When I was tippling my way across Vancouver a couple of weeks ago, I spent part of one evening sipping some outstanding drinks at L’Abattoir, a craft cocktail bar in Gastown presided over by the talented Shaun Layton.
Among the drinks: two Hanky Pankys, one barrel-aged, one made up fresh. I wanted to try both at once to get an idea of what was going on in the barrel. And it did prove somewhat educational.
Both cocktails — made with gin, sweet vermouth, and Fernet Branca — were rather heavily Fernet-inflected, of course. Fernet’s the guy you invite to your party, forgetting how loud he always is. Doesn’t he ever shut up? Both were quite good, and both were quite different.
How and why?
The barrel age Hanky Panky was, in short, much rounder and softer — the components had merged and mellowed. It actually seemed more Fernet-forward to me than the fresh version, but even so, the Fernet somehow seemed less prone to poke one in the eye and say “Nyuk, nyuk, nyuk.” The drink seemed like a long and happy marriage, although one in which the parties have found they no longer have much to talk about over another early-bird dinner at Denny’s.
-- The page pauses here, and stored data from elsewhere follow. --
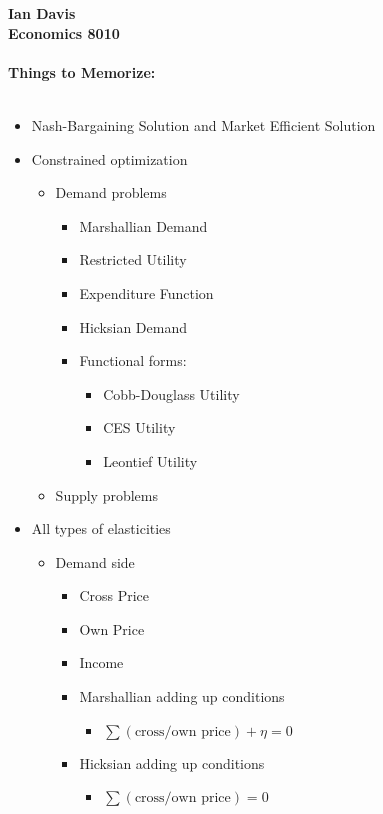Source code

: 
\let\counterwithout\relax
\let\counterwithin\relax
{}
\usepackage{listings}


\noindent \textbf{Ian Davis}\\
\noindent \textbf{Economics 8010}\\
\\
\noindent \textbf{Things to Memorize:}\\
\\
\begin{itemize}
	\item Nash-Bargaining Solution and Market Efficient Solution
	\item Constrained optimization
	\begin{itemize}
		\item Demand problems
		\begin{itemize}
			\item Marshallian Demand
			\item Restricted Utility
			\item Expenditure Function
			\item Hicksian Demand
			\item Functional forms:
			\begin{itemize}
				\item Cobb-Douglass Utility
				\item CES Utility
				\item Leontief Utility
			\end{itemize}
		\end{itemize}
		\item Supply problems
		\end{itemize}
	\item All types of elasticities
	\begin{itemize}
		\item Demand side
		\begin{itemize}
			\item Cross Price
			\item Own Price
			\item Income
			\item Marshallian adding up conditions
			\begin{itemize}
				\item $\sum (\text{cross/own price}) + \eta = 0$
			\end{itemize}
			\item Hicksian adding up conditions
			\begin{itemize}
				\item $\sum (\text{cross/own price}) = 0$

\end{itemize}
\end{itemize}
\end{itemize}
\end{itemize}
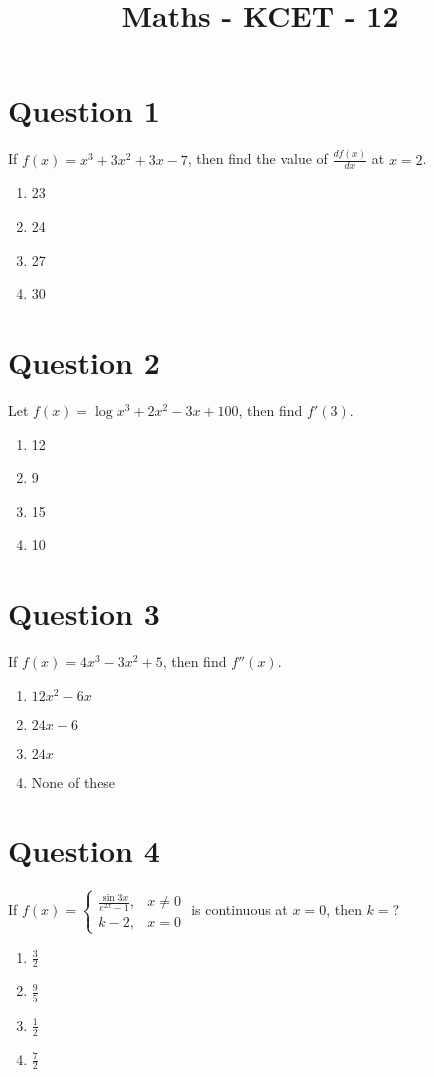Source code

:\documentclass{article}
\title{Maths - KCET - 12 }
\begin{document}
                    \maketitle
                    \section*{Question 1}
If \(f(x)=x^{3}+3 x^{2}+3 x-7\), then find the value of \(\frac{d f(x)}{d x}\) at \(x=2\).
\begin{enumerate}[label=(\alph*)]
\item 23
\item 24
\item 27
\item 30
\end{enumerate}
\newpage
\section*{Question 2}
Let \(f(x)=\log x^{3}+2 x^{2}-3 x+100\), then find \(f'(3)\).
\begin{enumerate}[label=(\alph*)]
\item 12
\item 9
\item 15
\item 10
\end{enumerate}
\newpage
\section*{Question 3}
If \(f(x)=4 x^{3}-3 x^{2}+5\), then find \(f''(x)\).
\begin{enumerate}[label=(\alph*)]
\item \(12 x^{2}-6 x\)
\item \(24 x-6\)
\item \(24 x\)
\item None of these
\end{enumerate}
\newpage
\section*{Question 4}
If \(f(x)=\left\{\begin{array}{ll}\frac{\sin 3 x}{e^{2 x}-1}, & x \neq 0 \\ k-2, & x=0\end{array}\right.\) is continuous at \(x=0\), then \(k=\)?
\begin{enumerate}[label=(\alph*)]
\item \(\frac{3}{2}\)
\item \(\frac{9}{5}\)
\item \(\frac{1}{2}\)
\item \(\frac{7}{2}\)
\end{enumerate}
\newpage
\end{document}
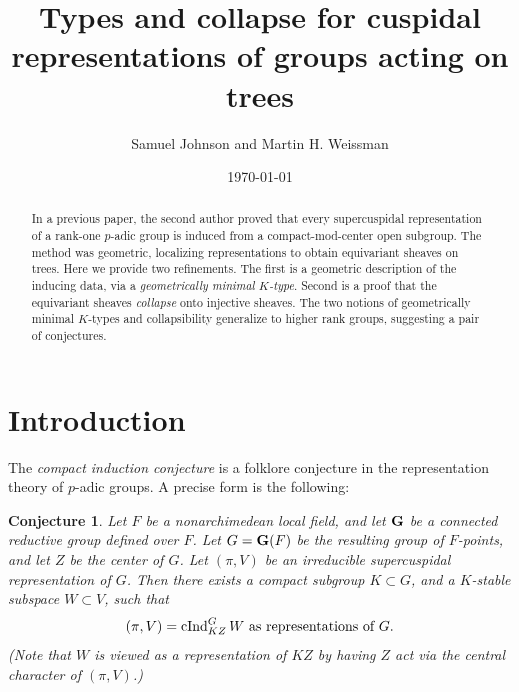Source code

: \documentclass[letter]{amsart}
\newtheorem{conj}[thm]{Conjecture}
\theoremstyle{definition}
\theoremstyle{remark}
\numberwithin{thm}{section}
\numberwithin{equation}{section}
\begin{document}
\title{Types and collapse for cuspidal representations of groups acting on trees}%
\author{Samuel Johnson and Martin H. Weissman}%
\date{\today}

\address{Dept. of Mathematics, University of California, Santa Cruz, CA 95064}
%

\begin{abstract}
In a previous paper, the second author proved that every supercuspidal representation of a rank-one $p$-adic group is induced from a compact-mod-center open subgroup.  The method was geometric, localizing representations to obtain equivariant sheaves on trees.  Here we provide two refinements.  The first is a geometric description of the inducing data, via a {\em geometrically minimal $K$-type}.  Second is a proof that the equivariant sheaves {\em collapse} onto injective sheaves.  The two notions of geometrically minimal $K$-types and collapsibility generalize to higher rank groups, suggesting a pair of conjectures.
\end{abstract}

\maketitle

\tableofcontents

\section{Introduction}

The {\em compact induction conjecture} is a folklore conjecture in the representation theory of $p$-adic groups.  A precise form is the following:  
\begin{conj}
\label{cind}
Let $F$ be a nonarchimedean local field, and let $\alg{G}$ be a connected reductive group defined over $F$.  Let $G = \alg{G}(F)$ be the resulting group of $F$-points, and let $Z$ be the center of $G$.  Let $(\pi, V)$ be an irreducible supercuspidal representation of $G$.  Then there exists a compact subgroup $K \subset G$, and a $K$-stable subspace $W \subset V$, such that
$$(\pi, V) = \cInd_{KZ}^G W \text{ as representations of } G.$$ 
(Note that $W$ is viewed as a representation of $KZ$ by having $Z$ act via the central character of $(\pi, V)$.)
\end{conj}
\end{document}
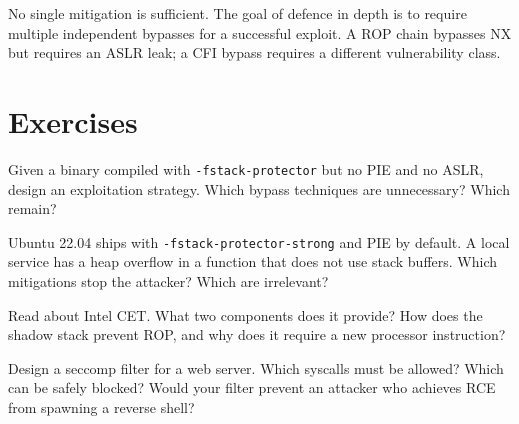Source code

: \begin{principle}
	No single mitigation is sufficient. The goal of defence in depth is to require multiple independent bypasses for a successful exploit. A ROP chain bypasses NX but requires an ASLR leak; a CFI bypass requires a different vulnerability class.
\end{principle}

\section{Exercises}

\begin{exercise}
	Given a binary compiled with \texttt{-fstack-protector} but no PIE and no ASLR, design an exploitation strategy. Which bypass techniques are unnecessary? Which remain?
\end{exercise}

\begin{exercise}
	Ubuntu 22.04 ships with \texttt{-fstack-protector-strong} and PIE by default. A local service has a heap overflow in a function that does not use stack buffers. Which mitigations stop the attacker? Which are irrelevant?
\end{exercise}

\begin{exercise}
	Read about Intel CET. What two components does it provide? How does the shadow stack prevent ROP, and why does it require a new processor instruction?
\end{exercise}

\begin{exercise}
	Design a seccomp filter for a web server. Which syscalls must be allowed? Which can be safely blocked? Would your filter prevent an attacker who achieves RCE from spawning a reverse shell?
\end{exercise}
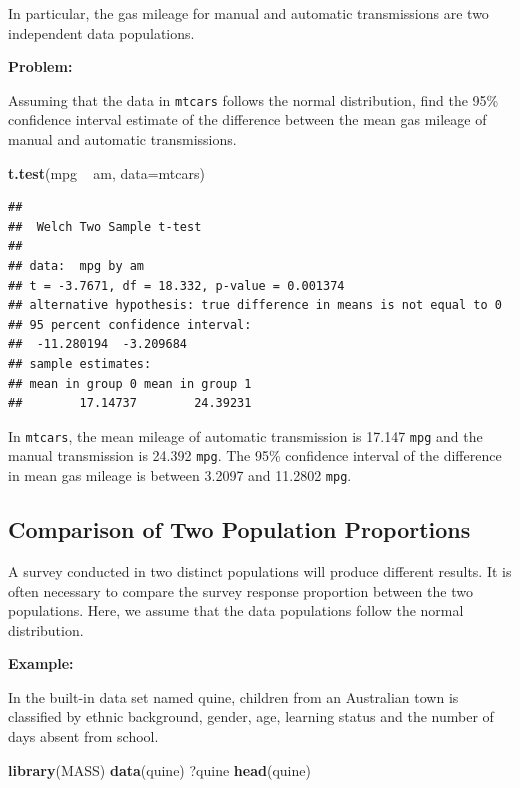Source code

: \documentclass[]{article}
\newenvironment{Shaded}{\begin{snugshade}}{\end{snugshade}}
\newcommand{\KeywordTok}[1]{\textcolor[rgb]{0.13,0.29,0.53}{\textbf{{#1}}}}
\newcommand{\DataTypeTok}[1]{\textcolor[rgb]{0.13,0.29,0.53}{{#1}}}
\newcommand{\StringTok}[1]{\textcolor[rgb]{0.31,0.60,0.02}{{#1}}}
\newcommand{\NormalTok}[1]{{#1}}
\numberwithin{equation}{section}
\begin{document}
In particular, the gas mileage for manual and automatic transmissions
are two independent data populations.

\textbf{Problem:}

Assuming that the data in \texttt{mtcars} follows the normal
distribution, find the 95\% confidence interval estimate of the
difference between the mean gas mileage of manual and automatic
transmissions.

\begin{Shaded}
\begin{Highlighting}[]
\KeywordTok{t.test}\NormalTok{(mpg ~}\StringTok{ }\NormalTok{am, }\DataTypeTok{data=}\NormalTok{mtcars) }
\end{Highlighting}
\end{Shaded}

\begin{verbatim}
## 
##  Welch Two Sample t-test
## 
## data:  mpg by am
## t = -3.7671, df = 18.332, p-value = 0.001374
## alternative hypothesis: true difference in means is not equal to 0
## 95 percent confidence interval:
##  -11.280194  -3.209684
## sample estimates:
## mean in group 0 mean in group 1 
##        17.14737        24.39231
\end{verbatim}

In \texttt{mtcars}, the mean mileage of automatic transmission is 17.147
\texttt{mpg} and the manual transmission is 24.392 \texttt{mpg}. The
95\% confidence interval of the difference in mean gas mileage is
between 3.2097 and 11.2802 \texttt{mpg}.

\subsection{Comparison of Two Population
Proportions}\label{comparison-of-two-population-proportions}

A survey conducted in two distinct populations will produce different
results. It is often necessary to compare the survey response proportion
between the two populations. Here, we assume that the data populations
follow the normal distribution.

\textbf{Example:}

In the built-in data set named quine, children from an Australian town
is classified by ethnic background, gender, age, learning status and the
number of days absent from school.

\begin{Shaded}
\begin{Highlighting}[]
\KeywordTok{library}\NormalTok{(MASS)}
\KeywordTok{data}\NormalTok{(quine)}
\NormalTok{?quine}
\KeywordTok{head}\NormalTok{(quine)}
\end{Highlighting}
\end{Shaded}
\end{document}
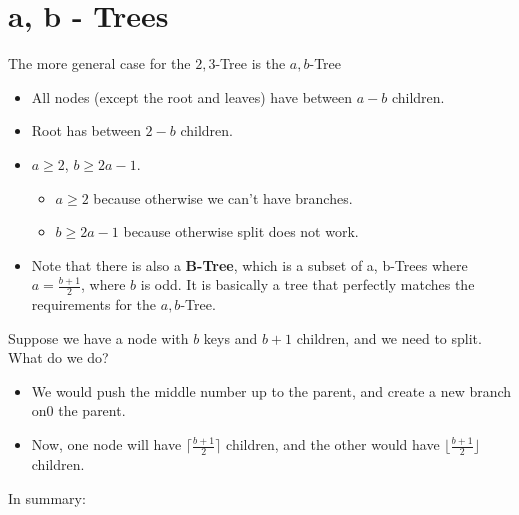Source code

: \documentclass[10pt]{article}
\begin{document}
\section*{a, b - Trees}
The more general case for the $2, 3$-Tree is the $a, b$-Tree
\begin{itemize}
	\item All nodes (except the root and leaves) have between $a-b$ children.
	\item Root has between $2-b$ children.
	\item $a \geq 2$, $b \geq 2a - 1$.
	\begin{itemize}
        \item $a \geq 2$ because otherwise we can't have branches.
	    \item $b \geq 2a - 1$ because otherwise split does not work.
    \end{itemize}
    \item Note that there is also a \textbf{B-Tree}, which is a subset of a, b-Trees where $a = \frac{b + 1}{2}$, where $b$ is odd.  It is basically a tree that perfectly matches the requirements for the $a, b$-Tree.
\end{itemize}
Suppose we have a node with $b$ keys and $b + 1$ children, and we need to split.  What do we do?
\begin{itemize}
	\item We would push the middle number up to the parent, and create a new branch on0 the parent.
	\item Now, one node will have $\lceil\frac{b + 1}{2}\rceil$ children, and the other would have $\lfloor \frac{b + 1}{2} \rfloor$ children.
\end{itemize}
In summary:
\end{document}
The freshly made Hanky Panky still had a lot of verve and sass to it. The ingredients were still flirting with one another rather than having settled into a comfortable routine. The drink was much brighter and livelier on the tongue, and kept up its badinage heading down the hatch.
If I had to pick between them for the next round, well... it would depend on the time of day. I actually really liked the barrel-aged — and I would choose it late night drink before shuffling off into the wintery Vancouver mist and back to my hotel. But I found it a drink without much hank, and even precious little pank.
Starting off an evening, or looking for a second wind after being overserved at dinner, I would surely pick the fresh-made Hanky Panky. The friskier younger cousin still knows how to be the life of the party.